Todd Reirden’s had a lot of regular-season success in his first two seasons as an NHL head coach. He’s won the Metropolitan Division both years and is the third coach in NHL history to earn an All-Star nod in his first two seasons. Reirden’s .642 point percentage (89-46-16) ranks fifth in NHL history among coaches with at least 100 games.
But for whatever reason, Reirden’s Capitals have struggled in the postseason, flaming out in the first round two years in a row. The Capitals were upset in seven games by the Carolina Hurricanes last year and Thursday, the Capitals were eliminated in five games to the upstart New York Islanders, who are led by Reirden’s former boss and the Capitals’ former Stanley Cup-winning head coach, Barry Trotz.
Many Capitals fans on social media have pointed blame at Reirden for the team’s lack of preparation and motivation during this year’s postseason. The team, an offensive juggernaut in the regular season, only saw Alex Ovechkin, Evgeny Kuznetsov, and TJ Oshie score goals in their first-round series. The team struggled to forecheck and put sustained pressure on Seymon Varlamov for a majority of the series.
So during the Caps’ postgame press conference, ESPN’s Greg Wyshynski asked Reirden bluntly how confident he was that he’d be back next season.

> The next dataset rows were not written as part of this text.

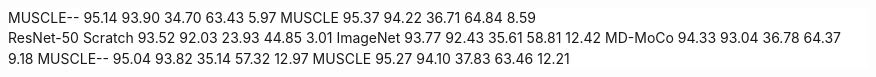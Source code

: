   <tr>
    <td class="tg-7zrl">MUSCLE--</td>
    <td class="tg-2b7s">95.14</td>
    <td class="tg-2b7s">93.90</td>
    <td class="tg-2b7s">34.70</td>
    <td class="tg-2b7s">63.43</td>
    <td class="tg-2b7s">5.97</td>
  </tr>
  <tr>
    <td class="tg-7zrl">MUSCLE</td>
    <td class="tg-2b7s">95.37</td>
    <td class="tg-2b7s">94.22</td>
    <td class="tg-2b7s">36.71</td>
    <td class="tg-2b7s">64.84</td>
    <td class="tg-2b7s">8.59</td>
  </tr>
  <tr>
    <td class="tg-7zrl" rowspan="5">　<br>ResNet-50</td>
    <td class="tg-7zrl">Scratch</td>
    <td class="tg-2b7s">93.52</td>
    <td class="tg-2b7s">92.03</td>
    <td class="tg-2b7s">23.93</td>
    <td class="tg-2b7s">44.85</td>
    <td class="tg-2b7s">3.01</td>
  </tr>
  <tr>
    <td class="tg-7zrl">ImageNet</td>
    <td class="tg-2b7s">93.77</td>
    <td class="tg-2b7s">92.43</td>
    <td class="tg-2b7s">35.61</td>
    <td class="tg-2b7s">58.81</td>
    <td class="tg-2b7s">12.42</td>
  </tr>
  <tr>
    <td class="tg-7zrl">MD-MoCo</td>
    <td class="tg-2b7s">94.33</td>
    <td class="tg-2b7s">93.04</td>
    <td class="tg-2b7s">36.78</td>
    <td class="tg-2b7s">64.37</td>
    <td class="tg-2b7s">9.18</td>
  </tr>
  <tr>
    <td class="tg-7zrl">MUSCLE--</td>
    <td class="tg-2b7s">95.04</td>
    <td class="tg-2b7s">93.82</td>
    <td class="tg-2b7s">35.14</td>
    <td class="tg-2b7s">57.32</td>
    <td class="tg-2b7s">12.97</td>
  </tr>
  <tr>
    <td class="tg-7zrl">MUSCLE</td>
    <td class="tg-2b7s">95.27</td>
    <td class="tg-2b7s">94.10</td>
    <td class="tg-2b7s">37.83</td>
    <td class="tg-2b7s">63.46</td>
    <td class="tg-2b7s">12.21</td>
  </tr>
</tbody>
</table>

“That’s something that’s part of the job,” Reirden said broadly of an NHL coaches’ job security. “That’s not something I go into every day thinking about. I go into it with a plan on how to make our team better, improve our players, and do it with passion, pride, and work ethic. When you don’t come on the winning end of it, it’s disappointing. You have to look at why that’s happening. I’m confident that I’m a young coach that continues to improve and continues to get better. (I) have been able to find success in the regular season, and haven’t been able to find it in two completely different circumstances in the playoffs.
“I don’t have all the answers right now,” he continued. “I think it’s good to take some time away and look at it and dissect why it happened. Obviously, I’m never going to make an excuse. It’s disappointing you go through a lot of the season injury-free and come up with some here once we arrived in Toronto and some when we even got back from the pause. Two important pieces, but that’s our responsibility for people to take advantage of those situations, take advantage of that opportunity and we didn’t do it. That needs to be looked at and reassessed.”
The Capitals did lose several important players due to injury. The team was unable to bring backup goaltender Ilya Samsonov into the bubble reportedly due to injuries he suffered in an ATV accident during break. The Capitals lost Nicklas Backstrom in Game One after a dirty hit from Anders Lee while John Carlson admitted postgame that he wasn’t himself and managing a leg injury he suffered in the team’s exhibition game against the Carolina Hurricanes.
Reirden also shared his view that the Capitals weren’t themselves for a majority of the series and didn’t play up to their overall potential.
“I think looking back at our time in Toronto, our team wasn’t able to mentally and physically to get to our game for long enough,” he said. “We had one game where we did it. Other than that, we weren’t able to find the game that gives us the best chance to have success. That’s gonna be something we’ll be reassessing and looking at this whole process. It’s the first time we’ve all gone through something like this. It’s a different mental and physical challenge. It’s important we step away and reassess everything because this is not acceptable for our organization.”
What’s next for the team – big changes or reloading with generally the same team – is unclear moving into the offseason.
“I’m disappointed for the organization,” Reirden said somberly. “I’m disappointed for our amazing fans we have in Washington.”